[Dataset excerpts]
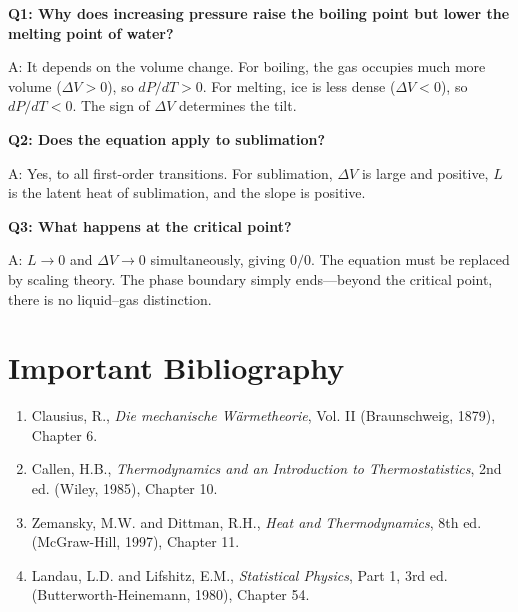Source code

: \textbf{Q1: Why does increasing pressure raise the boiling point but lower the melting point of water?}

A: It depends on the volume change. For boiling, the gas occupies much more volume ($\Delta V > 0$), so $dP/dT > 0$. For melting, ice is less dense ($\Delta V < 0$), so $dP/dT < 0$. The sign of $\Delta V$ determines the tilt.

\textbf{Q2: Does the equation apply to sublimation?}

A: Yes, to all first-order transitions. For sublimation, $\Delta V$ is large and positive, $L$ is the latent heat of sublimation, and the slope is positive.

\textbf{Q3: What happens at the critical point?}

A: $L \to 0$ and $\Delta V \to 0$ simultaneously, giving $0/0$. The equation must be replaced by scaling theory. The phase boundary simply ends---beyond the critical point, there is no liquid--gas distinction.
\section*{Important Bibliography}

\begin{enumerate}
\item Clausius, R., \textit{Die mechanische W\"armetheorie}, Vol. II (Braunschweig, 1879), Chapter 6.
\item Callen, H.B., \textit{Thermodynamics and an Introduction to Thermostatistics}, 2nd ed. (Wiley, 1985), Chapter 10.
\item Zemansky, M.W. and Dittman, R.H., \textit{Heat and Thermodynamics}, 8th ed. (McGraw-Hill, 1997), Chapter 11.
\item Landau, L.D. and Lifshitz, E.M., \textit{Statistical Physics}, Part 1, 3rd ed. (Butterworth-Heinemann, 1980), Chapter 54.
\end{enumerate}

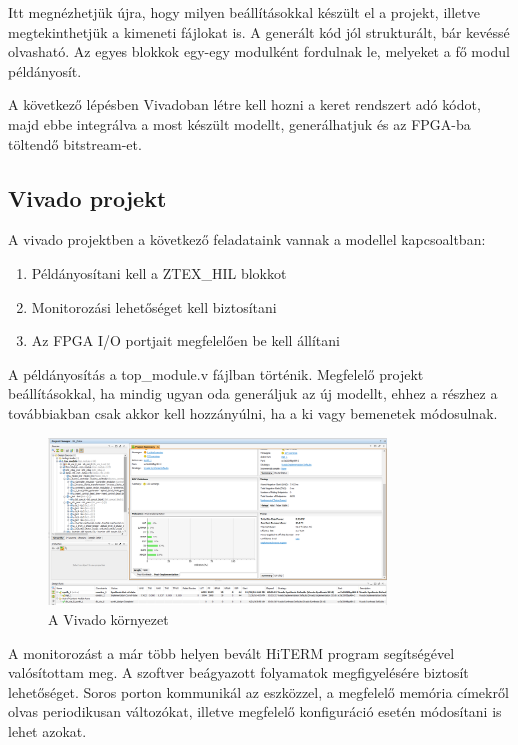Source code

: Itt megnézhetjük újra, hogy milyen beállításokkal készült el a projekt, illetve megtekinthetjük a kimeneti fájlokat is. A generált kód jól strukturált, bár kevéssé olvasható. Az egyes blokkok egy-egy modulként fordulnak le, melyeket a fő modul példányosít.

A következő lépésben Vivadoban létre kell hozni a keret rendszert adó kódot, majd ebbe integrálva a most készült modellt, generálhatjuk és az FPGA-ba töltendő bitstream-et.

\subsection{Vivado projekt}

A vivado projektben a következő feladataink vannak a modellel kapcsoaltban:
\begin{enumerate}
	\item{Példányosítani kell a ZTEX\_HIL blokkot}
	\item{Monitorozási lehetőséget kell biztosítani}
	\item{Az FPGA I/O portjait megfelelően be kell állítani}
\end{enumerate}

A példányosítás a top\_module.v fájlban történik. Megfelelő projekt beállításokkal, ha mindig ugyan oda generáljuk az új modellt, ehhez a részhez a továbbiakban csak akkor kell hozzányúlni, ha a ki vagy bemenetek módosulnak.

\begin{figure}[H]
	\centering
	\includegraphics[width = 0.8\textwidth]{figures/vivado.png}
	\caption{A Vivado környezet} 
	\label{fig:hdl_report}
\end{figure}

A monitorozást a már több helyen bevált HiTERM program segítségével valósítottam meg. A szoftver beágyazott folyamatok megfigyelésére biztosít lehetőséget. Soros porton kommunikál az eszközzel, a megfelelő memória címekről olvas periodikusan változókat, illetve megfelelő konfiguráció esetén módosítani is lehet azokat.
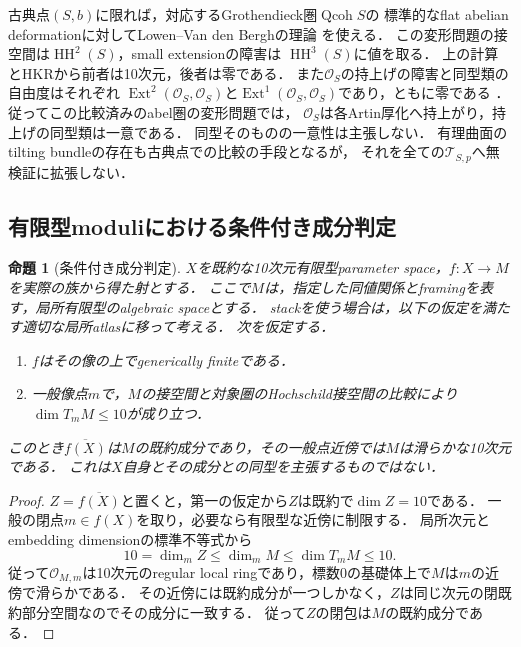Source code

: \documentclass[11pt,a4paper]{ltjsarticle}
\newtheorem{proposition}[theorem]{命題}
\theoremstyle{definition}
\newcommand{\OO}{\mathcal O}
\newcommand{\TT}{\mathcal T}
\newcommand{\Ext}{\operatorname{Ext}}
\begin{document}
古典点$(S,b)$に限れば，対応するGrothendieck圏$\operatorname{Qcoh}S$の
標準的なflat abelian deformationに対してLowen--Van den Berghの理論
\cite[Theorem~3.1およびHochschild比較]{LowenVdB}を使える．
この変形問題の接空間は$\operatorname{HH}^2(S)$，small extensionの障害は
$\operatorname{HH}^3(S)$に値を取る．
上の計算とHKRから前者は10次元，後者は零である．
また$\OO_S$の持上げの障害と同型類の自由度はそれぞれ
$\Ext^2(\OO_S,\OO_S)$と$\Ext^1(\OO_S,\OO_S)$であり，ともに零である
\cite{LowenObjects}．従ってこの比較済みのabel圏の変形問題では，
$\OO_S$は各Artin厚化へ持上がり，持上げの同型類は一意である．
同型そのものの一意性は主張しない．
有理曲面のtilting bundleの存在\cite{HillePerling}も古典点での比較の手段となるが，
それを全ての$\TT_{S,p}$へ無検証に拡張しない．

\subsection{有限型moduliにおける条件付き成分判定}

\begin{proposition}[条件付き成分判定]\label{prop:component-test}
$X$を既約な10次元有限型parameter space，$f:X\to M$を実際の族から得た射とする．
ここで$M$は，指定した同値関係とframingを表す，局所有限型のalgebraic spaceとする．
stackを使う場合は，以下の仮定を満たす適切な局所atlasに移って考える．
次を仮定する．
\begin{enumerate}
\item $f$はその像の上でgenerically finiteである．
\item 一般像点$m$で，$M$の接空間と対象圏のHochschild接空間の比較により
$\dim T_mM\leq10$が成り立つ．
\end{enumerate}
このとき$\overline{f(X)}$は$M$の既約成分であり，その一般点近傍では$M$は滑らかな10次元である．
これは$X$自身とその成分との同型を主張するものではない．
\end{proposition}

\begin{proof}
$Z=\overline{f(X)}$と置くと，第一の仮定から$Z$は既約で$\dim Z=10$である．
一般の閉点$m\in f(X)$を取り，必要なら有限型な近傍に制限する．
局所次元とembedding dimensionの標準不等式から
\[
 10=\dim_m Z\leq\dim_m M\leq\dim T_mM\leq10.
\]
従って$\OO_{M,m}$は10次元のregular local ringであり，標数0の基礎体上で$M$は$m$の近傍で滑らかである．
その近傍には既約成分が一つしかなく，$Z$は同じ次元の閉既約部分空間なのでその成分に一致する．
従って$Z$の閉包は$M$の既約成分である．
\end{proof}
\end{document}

* * *

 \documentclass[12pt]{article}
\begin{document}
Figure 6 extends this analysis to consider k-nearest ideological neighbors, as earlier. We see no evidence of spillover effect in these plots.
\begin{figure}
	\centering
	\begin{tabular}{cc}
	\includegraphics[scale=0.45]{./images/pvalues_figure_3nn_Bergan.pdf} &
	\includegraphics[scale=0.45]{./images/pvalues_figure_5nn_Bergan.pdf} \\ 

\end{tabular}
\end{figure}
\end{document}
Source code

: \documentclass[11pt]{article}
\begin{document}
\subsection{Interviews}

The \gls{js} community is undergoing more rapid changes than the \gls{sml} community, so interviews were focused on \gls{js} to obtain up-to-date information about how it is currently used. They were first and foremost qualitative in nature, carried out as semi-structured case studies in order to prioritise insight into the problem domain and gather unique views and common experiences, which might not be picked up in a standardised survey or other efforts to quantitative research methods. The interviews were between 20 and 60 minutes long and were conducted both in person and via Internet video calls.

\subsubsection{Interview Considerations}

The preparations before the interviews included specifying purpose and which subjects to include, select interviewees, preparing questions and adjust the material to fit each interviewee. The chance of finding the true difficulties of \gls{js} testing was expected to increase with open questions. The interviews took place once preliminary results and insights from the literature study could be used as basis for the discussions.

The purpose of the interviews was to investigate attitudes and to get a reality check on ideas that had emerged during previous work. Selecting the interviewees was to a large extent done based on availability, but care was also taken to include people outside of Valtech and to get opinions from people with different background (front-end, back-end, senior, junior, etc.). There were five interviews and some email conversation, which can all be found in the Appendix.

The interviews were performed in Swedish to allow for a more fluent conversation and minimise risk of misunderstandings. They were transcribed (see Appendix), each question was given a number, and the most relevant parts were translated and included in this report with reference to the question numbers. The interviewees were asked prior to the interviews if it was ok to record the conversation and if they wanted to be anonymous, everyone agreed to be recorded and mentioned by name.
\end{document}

==

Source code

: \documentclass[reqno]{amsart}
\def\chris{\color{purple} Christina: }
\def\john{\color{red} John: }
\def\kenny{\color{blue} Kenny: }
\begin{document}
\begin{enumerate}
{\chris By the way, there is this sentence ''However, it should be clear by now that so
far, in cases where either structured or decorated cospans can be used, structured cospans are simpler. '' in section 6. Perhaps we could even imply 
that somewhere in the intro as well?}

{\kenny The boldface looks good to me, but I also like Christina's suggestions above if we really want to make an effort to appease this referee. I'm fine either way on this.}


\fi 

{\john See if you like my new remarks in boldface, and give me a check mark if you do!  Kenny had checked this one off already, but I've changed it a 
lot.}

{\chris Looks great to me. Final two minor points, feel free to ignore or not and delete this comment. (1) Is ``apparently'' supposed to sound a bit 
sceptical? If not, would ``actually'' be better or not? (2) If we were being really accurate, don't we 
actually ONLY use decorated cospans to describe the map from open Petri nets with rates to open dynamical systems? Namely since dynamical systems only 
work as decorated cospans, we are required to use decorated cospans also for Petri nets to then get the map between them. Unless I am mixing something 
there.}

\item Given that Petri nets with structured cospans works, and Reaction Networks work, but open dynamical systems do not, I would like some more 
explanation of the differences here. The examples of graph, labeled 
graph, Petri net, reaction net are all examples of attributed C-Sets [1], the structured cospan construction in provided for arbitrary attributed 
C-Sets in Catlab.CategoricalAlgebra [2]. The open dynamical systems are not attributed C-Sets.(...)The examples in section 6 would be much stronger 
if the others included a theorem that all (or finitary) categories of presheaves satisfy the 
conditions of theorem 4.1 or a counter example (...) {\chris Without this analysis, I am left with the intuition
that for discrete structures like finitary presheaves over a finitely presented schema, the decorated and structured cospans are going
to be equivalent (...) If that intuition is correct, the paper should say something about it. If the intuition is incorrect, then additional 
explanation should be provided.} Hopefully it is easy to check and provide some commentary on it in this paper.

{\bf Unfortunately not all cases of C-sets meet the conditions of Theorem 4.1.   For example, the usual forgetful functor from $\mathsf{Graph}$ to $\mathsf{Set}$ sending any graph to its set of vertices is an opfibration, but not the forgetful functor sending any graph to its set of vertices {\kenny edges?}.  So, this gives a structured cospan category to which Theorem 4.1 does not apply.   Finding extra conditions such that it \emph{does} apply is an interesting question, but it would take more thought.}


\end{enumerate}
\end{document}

_Task description_: Once you find the line with "Does the equation" above, print it and every line after it up to and including the line with "What happens at", exactly as written and nothing else.

_Exercise solution_:
\textbf{Q2: Does the equation apply to sublimation?}

A: Yes, to all first-order transitions. For sublimation, $\Delta V$ is large and positive, $L$ is the latent heat of sublimation, and the slope is positive.

\textbf{Q3: What happens at the critical point?}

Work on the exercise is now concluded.